Required work:
Please give every line below again exactly, but not its pictures.

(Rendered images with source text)
· · · · · · ·

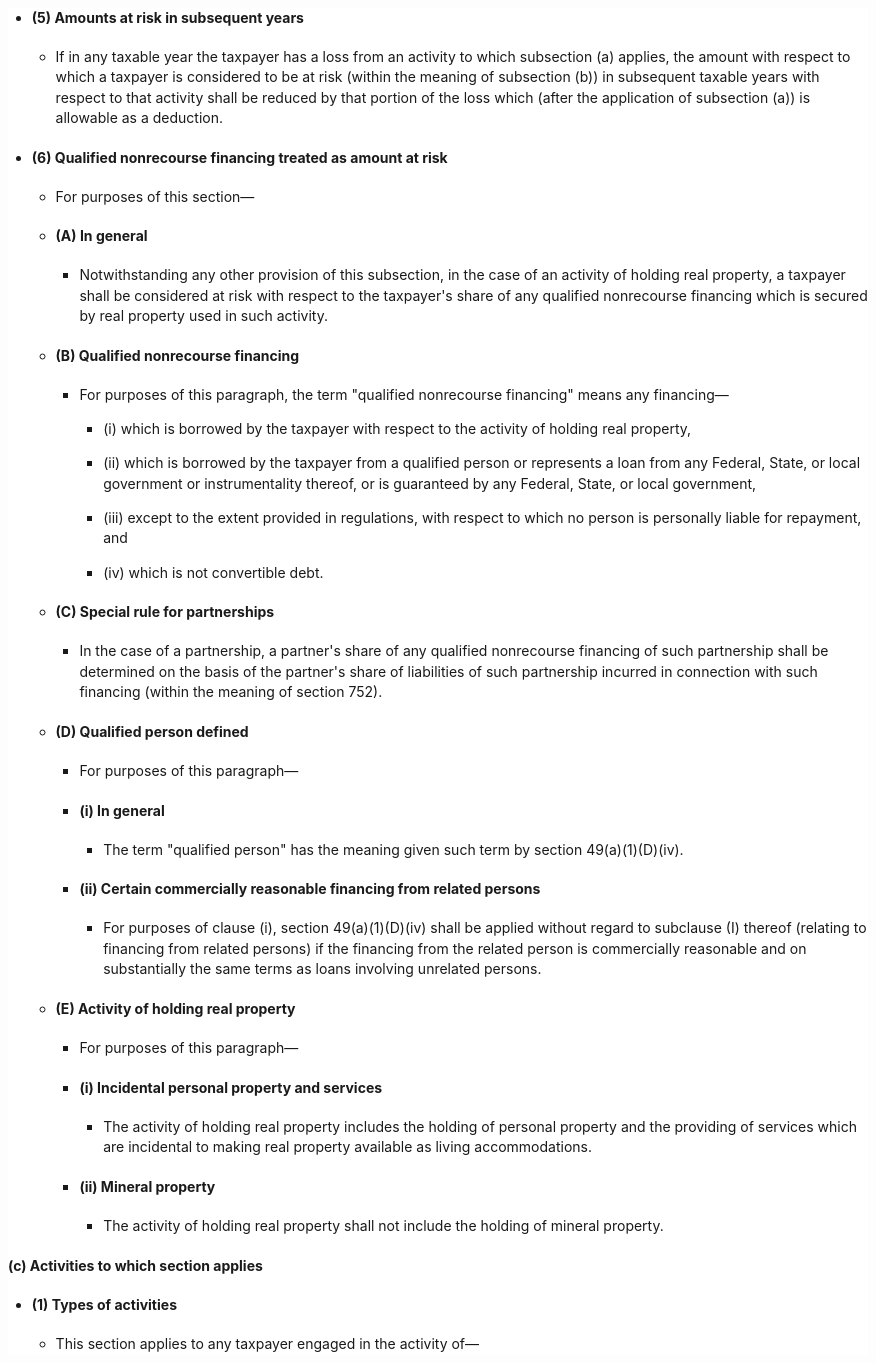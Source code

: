 * #### (5) Amounts at risk in subsequent years
  * If in any taxable year the taxpayer has a loss from an activity to which subsection (a) applies, the amount with respect to which a taxpayer is considered to be at risk (within the meaning of subsection (b)) in subsequent taxable years with respect to that activity shall be reduced by that portion of the loss which (after the application of subsection (a)) is allowable as a deduction.

* #### (6) Qualified nonrecourse financing treated as amount at risk
  * For purposes of this section—

  * #### (A) In general
    * Notwithstanding any other provision of this subsection, in the case of an activity of holding real property, a taxpayer shall be considered at risk with respect to the taxpayer's share of any qualified nonrecourse financing which is secured by real property used in such activity.

  * #### (B) Qualified nonrecourse financing
    * For purposes of this paragraph, the term "qualified nonrecourse financing" means any financing—

      * (i) which is borrowed by the taxpayer with respect to the activity of holding real property,

      * (ii) which is borrowed by the taxpayer from a qualified person or represents a loan from any Federal, State, or local government or instrumentality thereof, or is guaranteed by any Federal, State, or local government,

      * (iii) except to the extent provided in regulations, with respect to which no person is personally liable for repayment, and

      * (iv) which is not convertible debt.

  * #### (C) Special rule for partnerships
    * In the case of a partnership, a partner's share of any qualified nonrecourse financing of such partnership shall be determined on the basis of the partner's share of liabilities of such partnership incurred in connection with such financing (within the meaning of section 752).

  * #### (D) Qualified person defined
    * For purposes of this paragraph—

    * #### (i) In general
      * The term "qualified person" has the meaning given such term by section 49(a)(1)(D)(iv).

    * #### (ii) Certain commercially reasonable financing from related persons
      * For purposes of clause (i), section 49(a)(1)(D)(iv) shall be applied without regard to subclause (I) thereof (relating to financing from related persons) if the financing from the related person is commercially reasonable and on substantially the same terms as loans involving unrelated persons.

  * #### (E) Activity of holding real property
    * For purposes of this paragraph—

    * #### (i) Incidental personal property and services
      * The activity of holding real property includes the holding of personal property and the providing of services which are incidental to making real property available as living accommodations.

    * #### (ii) Mineral property
      * The activity of holding real property shall not include the holding of mineral property.

#### (c) Activities to which section applies
* #### (1) Types of activities
  * This section applies to any taxpayer engaged in the activity of—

· · · · · · ·

Result of this task:
Source code

: * #### (5) Amounts at risk in subsequent years
  * If in any taxable year the taxpayer has a loss from an activity to which subsection (a) applies, the amount with respect to which a taxpayer is considered to be at risk (within the meaning of subsection (b)) in subsequent taxable years with respect to that activity shall be reduced by that portion of the loss which (after the application of subsection (a)) is allowable as a deduction.

* #### (6) Qualified nonrecourse financing treated as amount at risk
  * For purposes of this section—

  * #### (A) In general
    * Notwithstanding any other provision of this subsection, in the case of an activity of holding real property, a taxpayer shall be considered at risk with respect to the taxpayer's share of any qualified nonrecourse financing which is secured by real property used in such activity.

  * #### (B) Qualified nonrecourse financing
    * For purposes of this paragraph, the term "qualified nonrecourse financing" means any financing—

      * (i) which is borrowed by the taxpayer with respect to the activity of holding real property,

      * (ii) which is borrowed by the taxpayer from a qualified person or represents a loan from any Federal, State, or local government or instrumentality thereof, or is guaranteed by any Federal, State, or local government,

      * (iii) except to the extent provided in regulations, with respect to which no person is personally liable for repayment, and

      * (iv) which is not convertible debt.

  * #### (C) Special rule for partnerships
    * In the case of a partnership, a partner's share of any qualified nonrecourse financing of such partnership shall be determined on the basis of the partner's share of liabilities of such partnership incurred in connection with such financing (within the meaning of section 752).

  * #### (D) Qualified person defined
    * For purposes of this paragraph—

    * #### (i) In general
      * The term "qualified person" has the meaning given such term by section 49(a)(1)(D)(iv).

    * #### (ii) Certain commercially reasonable financing from related persons
      * For purposes of clause (i), section 49(a)(1)(D)(iv) shall be applied without regard to subclause (I) thereof (relating to financing from related persons) if the financing from the related person is commercially reasonable and on substantially the same terms as loans involving unrelated persons.

  * #### (E) Activity of holding real property
    * For purposes of this paragraph—

    * #### (i) Incidental personal property and services
      * The activity of holding real property includes the holding of personal property and the providing of services which are incidental to making real property available as living accommodations.

    * #### (ii) Mineral property
      * The activity of holding real property shall not include the holding of mineral property.

#### (c) Activities to which section applies
* #### (1) Types of activities
  * This section applies to any taxpayer engaged in the activity of—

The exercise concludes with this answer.